◆ PROVIDED INFORMATION
↓

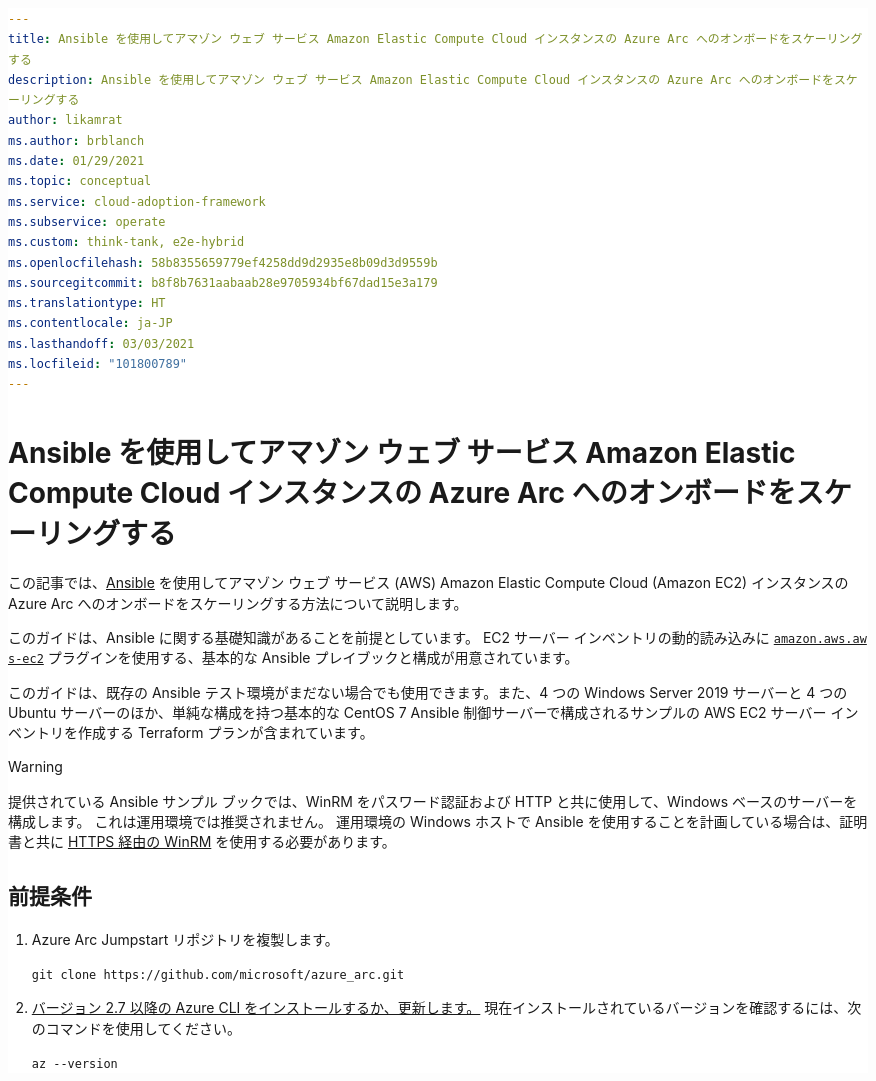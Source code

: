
 ```yaml
---
title: Ansible を使用してアマゾン ウェブ サービス Amazon Elastic Compute Cloud インスタンスの Azure Arc へのオンボードをスケーリングする
description: Ansible を使用してアマゾン ウェブ サービス Amazon Elastic Compute Cloud インスタンスの Azure Arc へのオンボードをスケーリングする
author: likamrat
ms.author: brblanch
ms.date: 01/29/2021
ms.topic: conceptual
ms.service: cloud-adoption-framework
ms.subservice: operate
ms.custom: think-tank, e2e-hybrid
ms.openlocfilehash: 58b8355659779ef4258dd9d2935e8b09d3d9559b
ms.sourcegitcommit: b8f8b7631aabaab28e9705934bf67dad15e3a179
ms.translationtype: HT
ms.contentlocale: ja-JP
ms.lasthandoff: 03/03/2021
ms.locfileid: "101800789"
---
```

# <a name="use-ansible-to-scale-onboarding-amazon-web-services-amazon-elastic-compute-cloud-instances-to-azure-arc"></a>Ansible を使用してアマゾン ウェブ サービス Amazon Elastic Compute Cloud インスタンスの Azure Arc へのオンボードをスケーリングする

この記事では、[Ansible](https://www.ansible.com/) を使用してアマゾン ウェブ サービス (AWS) Amazon Elastic Compute Cloud (Amazon EC2) インスタンスの Azure Arc へのオンボードをスケーリングする方法について説明します。

このガイドは、Ansible に関する基礎知識があることを前提としています。 EC2 サーバー インベントリの動的読み込みに [`amazon.aws.aws-ec2`](https://docs.ansible.com/ansible/latest/collections/amazon/aws/aws_ec2_inventory.html) プラグインを使用する、基本的な Ansible プレイブックと構成が用意されています。

このガイドは、既存の Ansible テスト環境がまだない場合でも使用できます。また、4 つの Windows Server 2019 サーバーと 4 つの Ubuntu サーバーのほか、単純な構成を持つ基本的な CentOS 7 Ansible 制御サーバーで構成されるサンプルの AWS EC2 サーバー インベントリを作成する Terraform プランが含まれています。

> [!WARNING]
> 提供されている Ansible サンプル ブックでは、WinRM をパスワード認証および HTTP と共に使用して、Windows ベースのサーバーを構成します。 これは運用環境では推奨されません。 運用環境の Windows ホストで Ansible を使用することを計画している場合は、証明書と共に [HTTPS 経由の WinRM](/troubleshoot/windows-client/system-management-components/configure-winrm-for-https) を使用する必要があります。

## <a name="prerequisites"></a>前提条件

1. Azure Arc Jumpstart リポジトリを複製します。

    ```console
    git clone https://github.com/microsoft/azure_arc.git
    ```

2. [バージョン 2.7 以降の Azure CLI をインストールするか、更新します。](/cli/azure/install-azure-cli) 現在インストールされているバージョンを確認するには、次のコマンドを使用してください。

   ```console
   az --version
   ```
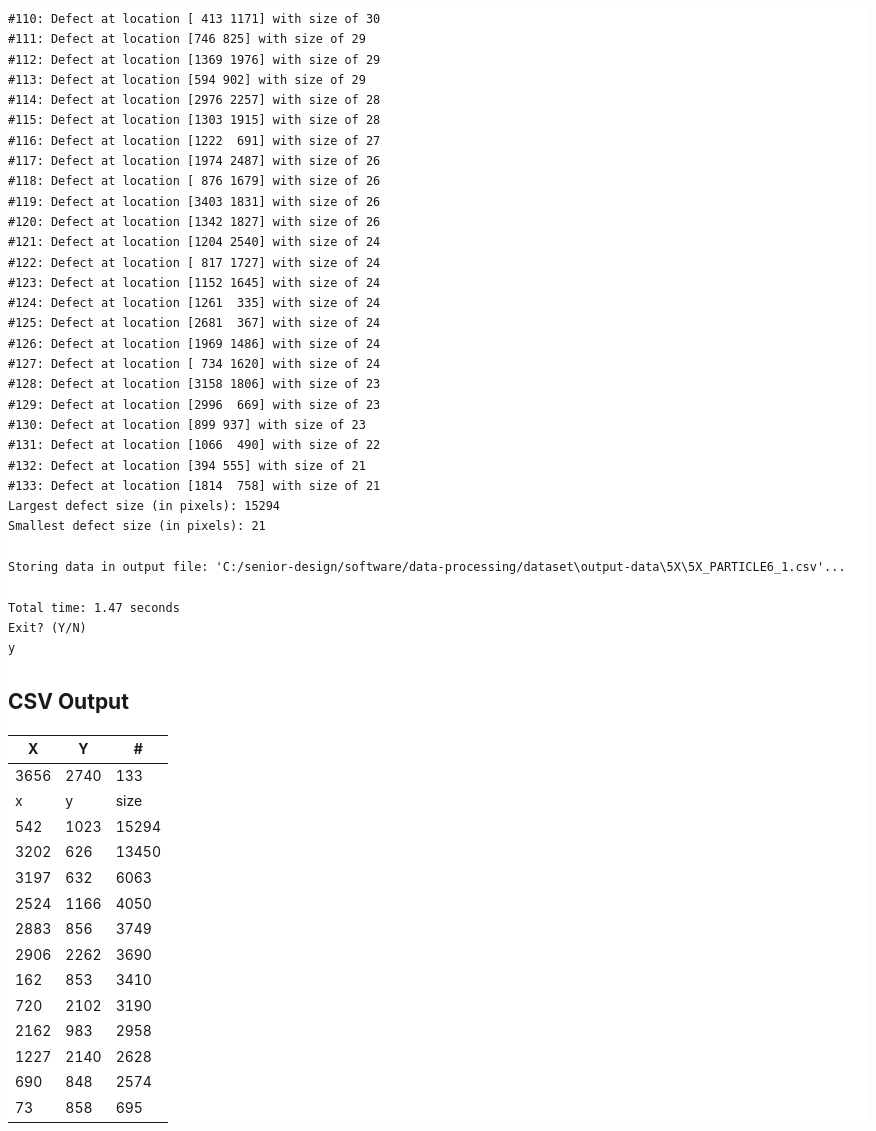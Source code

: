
 ```
#110: Defect at location [ 413 1171] with size of 30
#111: Defect at location [746 825] with size of 29
#112: Defect at location [1369 1976] with size of 29
#113: Defect at location [594 902] with size of 29
#114: Defect at location [2976 2257] with size of 28
#115: Defect at location [1303 1915] with size of 28
#116: Defect at location [1222  691] with size of 27
#117: Defect at location [1974 2487] with size of 26
#118: Defect at location [ 876 1679] with size of 26
#119: Defect at location [3403 1831] with size of 26
#120: Defect at location [1342 1827] with size of 26
#121: Defect at location [1204 2540] with size of 24
#122: Defect at location [ 817 1727] with size of 24
#123: Defect at location [1152 1645] with size of 24
#124: Defect at location [1261  335] with size of 24
#125: Defect at location [2681  367] with size of 24
#126: Defect at location [1969 1486] with size of 24
#127: Defect at location [ 734 1620] with size of 24
#128: Defect at location [3158 1806] with size of 23
#129: Defect at location [2996  669] with size of 23
#130: Defect at location [899 937] with size of 23
#131: Defect at location [1066  490] with size of 22
#132: Defect at location [394 555] with size of 21
#133: Defect at location [1814  758] with size of 21
Largest defect size (in pixels): 15294
Smallest defect size (in pixels): 21

Storing data in output file: 'C:/senior-design/software/data-processing/dataset\output-data\5X\5X_PARTICLE6_1.csv'...

Total time: 1.47 seconds
Exit? (Y/N)
y
```

## CSV Output
| X    | Y    | #     |
|------|------|-------|
| 3656 | 2740 | 133   |
| x    | y    | size  |
| 542  | 1023 | 15294 |
| 3202 | 626  | 13450 |
| 3197 | 632  | 6063  |
| 2524 | 1166 | 4050  |
| 2883 | 856  | 3749  |
| 2906 | 2262 | 3690  |
| 162  | 853  | 3410  |
| 720  | 2102 | 3190  |
| 2162 | 983  | 2958  |
| 1227 | 2140 | 2628  |
| 690  | 848  | 2574  |
| 73   | 858  | 695   |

↑

For this answer, retype the lines from the start of the listing through the line that holds "このガイドは、Ansible に関する基礎知識があることを前提としています。 EC2", inclusive, exactly and without pictures.

Source code

:
 ```yaml
---
title: Ansible を使用してアマゾン ウェブ サービス Amazon Elastic Compute Cloud インスタンスの Azure Arc へのオンボードをスケーリングする
description: Ansible を使用してアマゾン ウェブ サービス Amazon Elastic Compute Cloud インスタンスの Azure Arc へのオンボードをスケーリングする
author: likamrat
ms.author: brblanch
ms.date: 01/29/2021
ms.topic: conceptual
ms.service: cloud-adoption-framework
ms.subservice: operate
ms.custom: think-tank, e2e-hybrid
ms.openlocfilehash: 58b8355659779ef4258dd9d2935e8b09d3d9559b
ms.sourcegitcommit: b8f8b7631aabaab28e9705934bf67dad15e3a179
ms.translationtype: HT
ms.contentlocale: ja-JP
ms.lasthandoff: 03/03/2021
ms.locfileid: "101800789"
---
```

# <a name="use-ansible-to-scale-onboarding-amazon-web-services-amazon-elastic-compute-cloud-instances-to-azure-arc"></a>Ansible を使用してアマゾン ウェブ サービス Amazon Elastic Compute Cloud インスタンスの Azure Arc へのオンボードをスケーリングする

この記事では、[Ansible](https://www.ansible.com/) を使用してアマゾン ウェブ サービス (AWS) Amazon Elastic Compute Cloud (Amazon EC2) インスタンスの Azure Arc へのオンボードをスケーリングする方法について説明します。

このガイドは、Ansible に関する基礎知識があることを前提としています。 EC2 サーバー インベントリの動的読み込みに [`amazon.aws.aws-ec2`](https://docs.ansible.com/ansible/latest/collections/amazon/aws/aws_ec2_inventory.html) プラグインを使用する、基本的な Ansible プレイブックと構成が用意されています。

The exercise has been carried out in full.